Speaker: Dr. Sidi Lu, Assistant Professor at William & Mary
Time: January 30, 2025 at 1:30 pm - 3:00 pm
Room: E297L, Discovery Park, UNT
Coordinator: Dr. Kewei Sha
Abstract: With rapid advancements in edge computing, sensing, AI, and communication technologies, vehicles are undergoing a remarkable transformation. This talk will introduce a groundbreaking computing paradigm for the autonomous driving era—vehicle computing. This paradigm decouples data and control layers, creating an open computing platform that fosters multi-party collaboration and data sharing, breaking free from the constraints of traditional, closed vehicle systems. By doing so, vehicles transcend their conventional roles in transportation, evolving into versatile mobile computing platforms capable of supporting a wide range of advanced applications and third-party services. In addition, I will present a series of research efforts focused on developing reliable, scalable, and efficient edge-enabled connected vehicle applications. These include a vehicle-edge-cloud closed-loop framework that significantly reduces bandwidth usage while accelerating inference, a collaborative learning framework that enables both cooperative training and inference, in-transit noise mitigation, and the application of multimodal large language models (MLLMs) for autonomous driving.
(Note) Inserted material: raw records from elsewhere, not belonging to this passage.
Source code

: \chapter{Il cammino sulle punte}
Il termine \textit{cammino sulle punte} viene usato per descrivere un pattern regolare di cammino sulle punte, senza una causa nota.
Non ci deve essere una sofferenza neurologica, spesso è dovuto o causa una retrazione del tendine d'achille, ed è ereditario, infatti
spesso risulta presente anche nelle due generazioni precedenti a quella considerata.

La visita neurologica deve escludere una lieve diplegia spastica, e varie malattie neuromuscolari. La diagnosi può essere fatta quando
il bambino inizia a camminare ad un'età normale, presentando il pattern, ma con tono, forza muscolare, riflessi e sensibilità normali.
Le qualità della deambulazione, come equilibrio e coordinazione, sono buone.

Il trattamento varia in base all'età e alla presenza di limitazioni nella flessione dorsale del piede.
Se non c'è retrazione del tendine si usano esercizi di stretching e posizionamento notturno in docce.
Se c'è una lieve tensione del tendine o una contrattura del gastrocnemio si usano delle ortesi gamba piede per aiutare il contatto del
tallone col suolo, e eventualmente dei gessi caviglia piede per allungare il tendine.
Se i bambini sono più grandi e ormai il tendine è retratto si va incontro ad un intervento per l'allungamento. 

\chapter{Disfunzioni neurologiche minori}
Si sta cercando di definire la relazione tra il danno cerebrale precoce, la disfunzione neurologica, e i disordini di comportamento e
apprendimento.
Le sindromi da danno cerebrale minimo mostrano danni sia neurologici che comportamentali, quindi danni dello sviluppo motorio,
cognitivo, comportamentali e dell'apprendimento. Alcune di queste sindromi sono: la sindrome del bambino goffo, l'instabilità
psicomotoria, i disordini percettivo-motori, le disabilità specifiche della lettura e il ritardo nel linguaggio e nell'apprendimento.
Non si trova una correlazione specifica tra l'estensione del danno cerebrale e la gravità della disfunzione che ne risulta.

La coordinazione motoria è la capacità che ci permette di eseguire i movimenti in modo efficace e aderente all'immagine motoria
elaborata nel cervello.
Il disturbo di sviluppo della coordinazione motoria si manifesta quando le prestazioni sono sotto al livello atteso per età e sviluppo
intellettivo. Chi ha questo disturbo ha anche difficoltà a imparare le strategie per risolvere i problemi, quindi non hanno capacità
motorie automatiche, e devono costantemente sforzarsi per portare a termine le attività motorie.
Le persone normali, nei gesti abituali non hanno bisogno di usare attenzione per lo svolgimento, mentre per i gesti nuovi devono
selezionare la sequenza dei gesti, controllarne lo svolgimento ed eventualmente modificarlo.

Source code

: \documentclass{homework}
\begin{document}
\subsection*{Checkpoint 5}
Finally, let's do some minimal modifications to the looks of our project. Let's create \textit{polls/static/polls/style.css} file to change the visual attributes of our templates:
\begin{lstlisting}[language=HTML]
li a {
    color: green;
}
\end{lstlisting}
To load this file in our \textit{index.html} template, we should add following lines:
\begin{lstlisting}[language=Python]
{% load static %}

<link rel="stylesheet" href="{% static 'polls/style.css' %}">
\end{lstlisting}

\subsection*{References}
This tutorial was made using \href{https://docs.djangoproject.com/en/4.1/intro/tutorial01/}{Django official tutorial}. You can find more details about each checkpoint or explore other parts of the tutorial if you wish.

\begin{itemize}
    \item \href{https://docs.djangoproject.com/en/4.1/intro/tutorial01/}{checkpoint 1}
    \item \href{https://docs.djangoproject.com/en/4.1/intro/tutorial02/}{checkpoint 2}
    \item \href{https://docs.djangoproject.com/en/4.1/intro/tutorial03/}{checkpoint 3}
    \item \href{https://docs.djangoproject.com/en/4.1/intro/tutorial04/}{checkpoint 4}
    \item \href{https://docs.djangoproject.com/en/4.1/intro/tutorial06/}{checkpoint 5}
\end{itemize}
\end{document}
Bio of the speaker: Sidi Lu is a tenure-track assistant professor of computer science at William & Mary. Her research interests include edge computing, vehicle computing, and applied AI & data science, with a focus on enhancing the reliability, scalability, security, and efficiency of connected and autonomous systems. She has collaborated closely with industry leaders such as Nokia Bell Labs, GM, Toyota, and Ford. She is the recipient of the NSF CRII Award, the Ralph H. Kummler Research Award, and the Michael E. Conrad Research Award. Her disk failure prediction software and related datasets have been downloaded by researchers from over 220 institutions worldwide since 2020.